Landscape Filters and Species Traits: Towards Mechanistic Understanding and Prediction in Stream Ecology

A heuristic framework for understanding and predicting the distribution and categorical abundance of species in stream communities is presented. The framework requires that species be described in terms of their functional relationships to habitat selective forces or their surrogates, which constitute "filters" occurring at hierarchical landscape scales (ranging from microhabitats to watersheds or basins). Large-scale filters are viewed as causative or mechanistic agents that constrain expression of local selective forces or biotic potential at lower scales. To join a local community, species in a regional pool must possess appropriate functional attributes (species traits) to "pass" through the nested filters. Biotic interactions are also a potential filter on local community composition, and they are invoked at the lower hierarchical levels, after species have passed through the physicochemical habitat filters. Potential landscape filters and their associated selective properties are identified, as are prospective species traits (for invertebrates and fish) that correspond with filters. A categorical niche model is used to illustrate how relative abundances of species in local communities might be predicted from habitat data collected at different scales. The framework emphasizes a biologically based approach to understanding and predicting species distribution and abundance and local community composition by explicitly considering environmental constraints imposed at different scales. As such, it can complement non-mechanistic, correlative approaches to community prediction that often lack generality.
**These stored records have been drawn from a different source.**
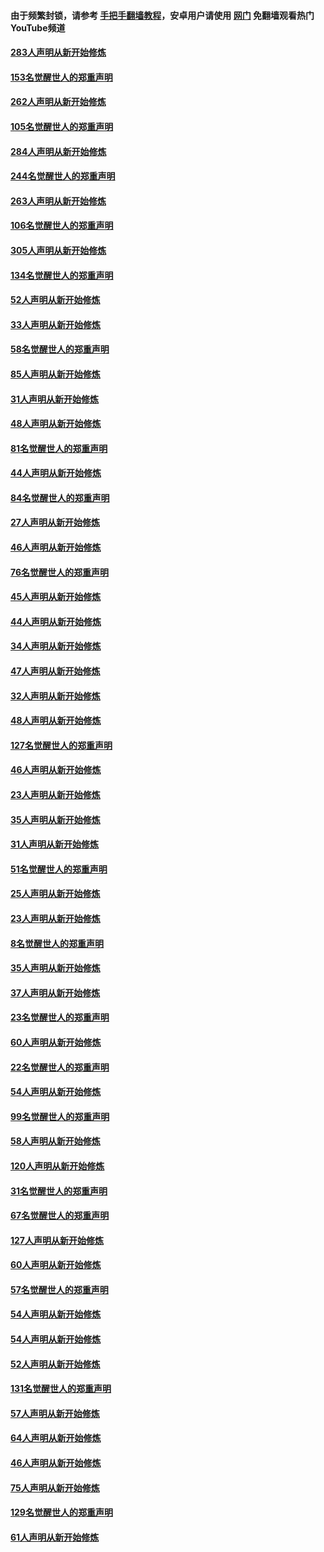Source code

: #### 由于频繁封锁，请参考 [手把手翻墙教程](https://github.com/gfw-breaker/guides/wiki/)，安卓用户请使用 [网门](https://github.com/gfw-breaker/nogfw/blob/master/dl.md?t=04170001) 免翻墙观看热门YouTube频道 

#### [283人声明从新开始修炼](../pages/91/423296.md?t=04170001) 

#### [153名觉醒世人的郑重声明](../pages/91/423295.md?t=04170001) 

#### [262人声明从新开始修炼](../pages/91/423004.md?t=04170001) 

#### [105名觉醒世人的郑重声明](../pages/91/423003.md?t=04170001) 

#### [284人声明从新开始修炼](../pages/91/422707.md?t=04170001) 

#### [244名觉醒世人的郑重声明](../pages/91/422706.md?t=04170001) 

#### [263人声明从新开始修炼](../pages/91/422553.md?t=04170001) 

#### [106名觉醒世人的郑重声明](../pages/91/422552.md?t=04170001) 

#### [305人声明从新开始修炼](../pages/91/422153.md?t=04170001) 

#### [134名觉醒世人的郑重声明](../pages/91/422152.md?t=04170001) 

#### [52人声明从新开始修炼](../pages/91/421846.md?t=04170001) 

#### [33人声明从新开始修炼](../pages/91/421804.md?t=04170001) 

#### [58名觉醒世人的郑重声明](../pages/91/421845.md?t=04170001) 

#### [85人声明从新开始修炼](../pages/91/421769.md?t=04170001) 

#### [31人声明从新开始修炼](../pages/91/421763.md?t=04170001) 

#### [48人声明从新开始修炼](../pages/91/421605.md?t=04170001) 

#### [81名觉醒世人的郑重声明](../pages/91/421656.md?t=04170001) 

#### [44人声明从新开始修炼](../pages/91/421544.md?t=04170001) 

#### [84名觉醒世人的郑重声明](../pages/91/421543.md?t=04170001) 

#### [27人声明从新开始修炼](../pages/91/421465.md?t=04170001) 

#### [46人声明从新开始修炼](../pages/91/421454.md?t=04170001) 

#### [76名觉醒世人的郑重声明](../pages/91/421453.md?t=04170001) 

#### [45人声明从新开始修炼](../pages/91/421452.md?t=04170001) 

#### [44人声明从新开始修炼](../pages/91/421422.md?t=04170001) 

#### [34人声明从新开始修炼](../pages/91/421322.md?t=04170001) 

#### [47人声明从新开始修炼](../pages/91/421264.md?t=04170001) 

#### [32人声明从新开始修炼](../pages/91/421225.md?t=04170001) 

#### [48人声明从新开始修炼](../pages/91/421202.md?t=04170001) 

#### [127名觉醒世人的郑重声明](../pages/91/421224.md?t=04170001) 

#### [46人声明从新开始修炼](../pages/91/421203.md?t=04170001) 

#### [23人声明从新开始修炼](../pages/91/421138.md?t=04170001) 

#### [35人声明从新开始修炼](../pages/91/421122.md?t=04170001) 

#### [31人声明从新开始修炼](../pages/91/421081.md?t=04170001) 

#### [51名觉醒世人的郑重声明](../pages/91/421080.md?t=04170001) 

#### [25人声明从新开始修炼](../pages/91/421020.md?t=04170001) 

#### [23人声明从新开始修炼](../pages/91/420884.md?t=04170001) 

#### [8名觉醒世人的郑重声明](../pages/91/420883.md?t=04170001) 

#### [35人声明从新开始修炼](../pages/91/420809.md?t=04170001) 

#### [37人声明从新开始修炼](../pages/91/420766.md?t=04170001) 

#### [23名觉醒世人的郑重声明](../pages/91/420765.md?t=04170001) 

#### [60人声明从新开始修炼](../pages/91/420727.md?t=04170001) 

#### [22名觉醒世人的郑重声明](../pages/91/420726.md?t=04170001) 

#### [54人声明从新开始修炼](../pages/91/420529.md?t=04170001) 

#### [99名觉醒世人的郑重声明](../pages/91/420528.md?t=04170001) 

#### [58人声明从新开始修炼](../pages/91/420198.md?t=04170001) 

#### [120人声明从新开始修炼](../pages/91/420141.md?t=04170001) 

#### [31名觉醒世人的郑重声明](../pages/91/420197.md?t=04170001) 

#### [67名觉醒世人的郑重声明](../pages/91/420140.md?t=04170001) 

#### [127人声明从新开始修炼](../pages/91/420082.md?t=04170001) 

#### [60人声明从新开始修炼](../pages/91/420081.md?t=04170001) 

#### [57名觉醒世人的郑重声明](../pages/91/420080.md?t=04170001) 

#### [54人声明从新开始修炼](../pages/91/419533.md?t=04170001) 

#### [54人声明从新开始修炼](../pages/91/419532.md?t=04170001) 

#### [52人声明从新开始修炼](../pages/91/419531.md?t=04170001) 

#### [131名觉醒世人的郑重声明](../pages/91/419530.md?t=04170001) 

#### [57人声明从新开始修炼](../pages/91/419430.md?t=04170001) 

#### [64人声明从新开始修炼](../pages/91/419429.md?t=04170001) 

#### [46人声明从新开始修炼](../pages/91/419428.md?t=04170001) 

#### [75人声明从新开始修炼](../pages/91/419427.md?t=04170001) 

#### [129名觉醒世人的郑重声明](../pages/91/419426.md?t=04170001) 

#### [61人声明从新开始修炼](../pages/91/419198.md?t=04170001) 

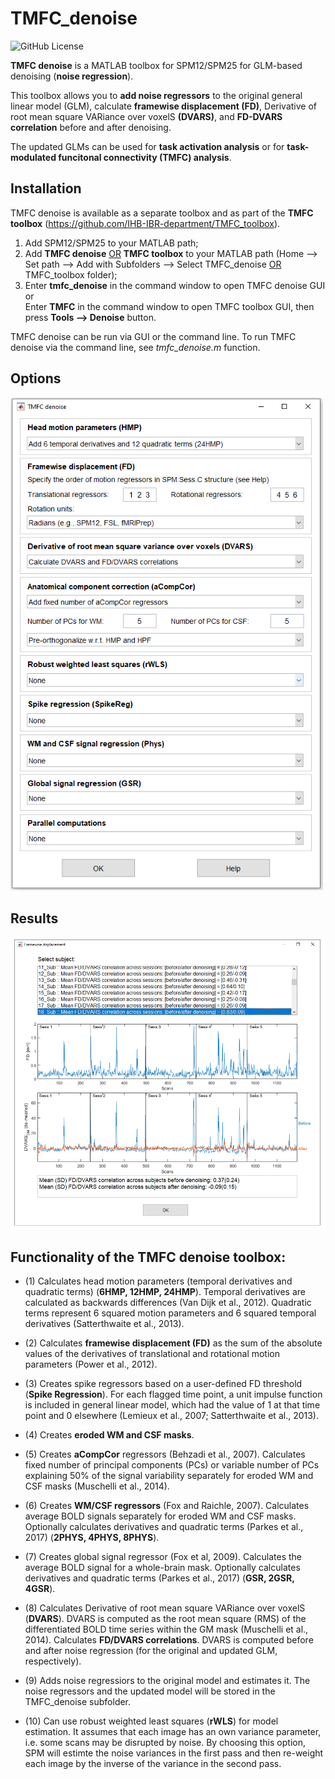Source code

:# TMFC_denoise
![GitHub License](https://img.shields.io/github/license/Masharipov/TMFC_denoise)

**TMFC denoise** is a MATLAB toolbox for SPM12/SPM25 for GLM-based denoising (**noise regression**).

This toolbox allows you to **add noise regressors** to the original general linear model (GLM), calculate **framewise displacement (FD)**, Derivative of root mean square VARiance over voxelS **(DVARS)**, and **FD-DVARS correlation** before and after denoising. 

The updated GLMs can be used for **task activation analysis** or for **task-modulated funcitonal connectivity (TMFC) analysis**.

## Installation
TMFC denoise is available as a separate toolbox and as part of the **TMFC toolbox** (https://github.com/IHB-IBR-department/TMFC_toolbox).

1) Add SPM12/SPM25 to your MATLAB path;
2) Add **TMFC denoise** <ins>OR</ins> **TMFC toolbox** to your MATLAB path (Home --> Set path --> Add with Subfolders --> Select TMFC_denoise <ins>OR</ins> TMFC_toolbox folder);
3) Enter **tmfc_denoise** in the command window to open TMFC denoise GUI <br/>
   or <br/>
   Enter **TMFC** in the command window to open TMFC toolbox GUI, then press **Tools --> Denoise** button.

TMFC denoise can be run via GUI or the command line. To run TMFC denoise via the command line, see *tmfc_denoise.m* function.

## Options

<img src = "illustrations/TMFC_denoise_options.PNG" width = 500>


## Results

<img src = "illustrations/TMFC_denoise_results.PNG" width = 700>

## Functionality of the TMFC denoise toolbox:

- (1) Calculates head motion parameters (temporal derivatives and quadratic
     terms) (**6HMP, 12HMP, 24HMP**). Temporal derivatives are calculated as backwards differences
     (Van Dijk et al., 2012). Quadratic terms represent 6 squared motion
     parameters and 6 squared temporal derivatives (Satterthwaite et al., 2013).

- (2) Calculates **framewise displacement (FD)** as the sum of the absolute values
     of the derivatives of translational and rotational motion parameters
     (Power et al., 2012).

- (3) Creates spike regressors based on a user-defined FD threshold (**Spike Regression**). For each
     flagged time point, a unit impulse function is included in general linear
     model, which had the value of 1 at that time point and 0 elsewhere
     (Lemieux et al., 2007; Satterthwaite et al., 2013).
  
- (4) Creates **eroded WM and CSF masks**.

- (5) Creates **aCompCor** regressors (Behzadi et al., 2007). Calculates fixed
     number of principal components (PCs) or variable number of PCs
     explaining 50% of the signal variability separately for eroded WM
     and CSF masks (Muschelli et al., 2014).   
 
- (6) Creates **WM/CSF regressors** (Fox and Raichle, 2007). Calculates average
     BOLD signals separately for eroded WM and CSF masks. Optionally
     calculates derivatives and quadratic terms (Parkes et al., 2017) (**2PHYS, 4PHYS, 8PHYS**).

- (7) Creates global signal regressor (Fox et al, 2009). Calculates the average
     BOLD signal for a whole-brain mask. Optionally calculates
     derivatives and quadratic terms (Parkes et al., 2017) (**GSR, 2GSR, 4GSR**).

- (8) Calculates Derivative of root mean square VARiance over voxelS (**DVARS**).
     DVARS is computed as the root mean square (RMS) of the differentiated
     BOLD time series within the GM mask (Muschelli et al., 2014).
     Calculates **FD/DVARS correlations**. 
     DVARS is computed before and after noise regression 
     (for the original and updated GLM, respectively).

- (9) Adds noise regressiors to the original model and estimates it. The noise
     regressors and the updated model will be stored in the TMFC_denoise subfolder.

- (10) Can use robust weighted least squares (**rWLS**) for model estimation.
     It assumes that each image has an own variance parameter, i.e. some
     scans may be disrupted by noise. By choosing this option, SPM will 
     estimte the noise variances in the first pass and then re-weight each
     image by the inverse of the variance in the second pass.
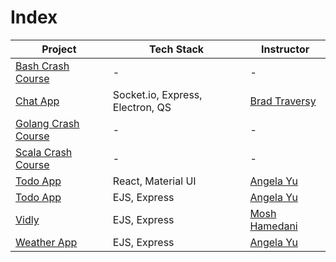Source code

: # Index

| Project                     | Tech Stack                       | Instructor                                                                    |
| --------------------------- | -------------------------------- | ----------------------------------------------------------------------------- |
| [Bash Crash Course](bash/) | - | - |
| [Chat App](chatapp-socket/) | Socket.io, Express, Electron, QS | [Brad Traversy](https://www.traversymedia.com/) |
| [Golang Crash Course](golang/) | - | - |
| [Scala Crash Course](scala/) | - | - |
| [Todo App](chatapp-socket/) | React, Material UI | [Angela Yu](https://www.udemy.com/user/4b4368a3-b5c8-4529-aa65-2056ec31f37e/) |
| [Todo App](chatapp-socket/) | EJS, Express | [Angela Yu](https://www.udemy.com/user/4b4368a3-b5c8-4529-aa65-2056ec31f37e/) |
| [Vidly](vidly-django/) | EJS, Express | [Mosh Hamedani](https://codewithmosh.com/courses) |
| [Weather App](weatherapp-express/) | EJS, Express | [Angela Yu](https://www.udemy.com/user/4b4368a3-b5c8-4529-aa65-2056ec31f37e/) |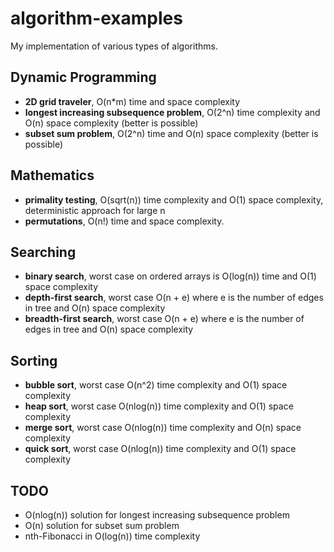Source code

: # algorithm-examples

My implementation of various types of algorithms.

## Dynamic Programming

-   **2D grid traveler**, O(n\*m) time and space complexity
-   **longest increasing subsequence problem**, O(2^n) time complexity and O(n) space complexity (better is possible)
-   **subset sum problem**, O(2^n) time and O(n) space complexity (better is possible)

## Mathematics

-   **primality testing**, O(sqrt(n)) time complexity and O(1) space complexity, deterministic approach for large n
-   **permutations**, O(n!) time and space complexity.

## Searching

-   **binary search**, worst case on ordered arrays is O(log(n)) time and O(1) space complexity
-   **depth-first search**, worst case O(n + e) where e is the number of edges in tree and O(n) space complexity
-   **breadth-first search**, worst case O(n + e) where e is the number of edges in tree and O(n) space complexity

## Sorting

-   **bubble sort**, worst case O(n^2) time complexity and O(1) space complexity
-   **heap sort**, worst case O(nlog(n)) time complexity and O(1) space complexity
-   **merge sort**, worst case O(nlog(n)) time complexity and O(n) space complexity
-   **quick sort**, worst case O(nlog(n)) time complexity and O(1) space complexity

## TODO

-   O(nlog(n)) solution for longest increasing subsequence problem
-   O(n) solution for subset sum problem
-   nth-Fibonacci in O(log(n)) time complexity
Operationalizing the framework will require additional research to specify more clearly 1) the degree to which habitat features at different scales are linked functionally or statistically, 2) what species traits are possessed by strongly interactive species (e.g., keystones) and which habitat filters most strongly constrain the distribution of these species, and 3) the functional significance of a range of species traits and the extent to which these traits are correlated and hence respond in concert to the presence, or modification, of a particular filter. Multi-scale, mechanistic understanding of species-environment relations will likely contribute to better predictions about large scale problems, such as the establishment and spread of exotic species or alterations in community composition with changing land use or climate.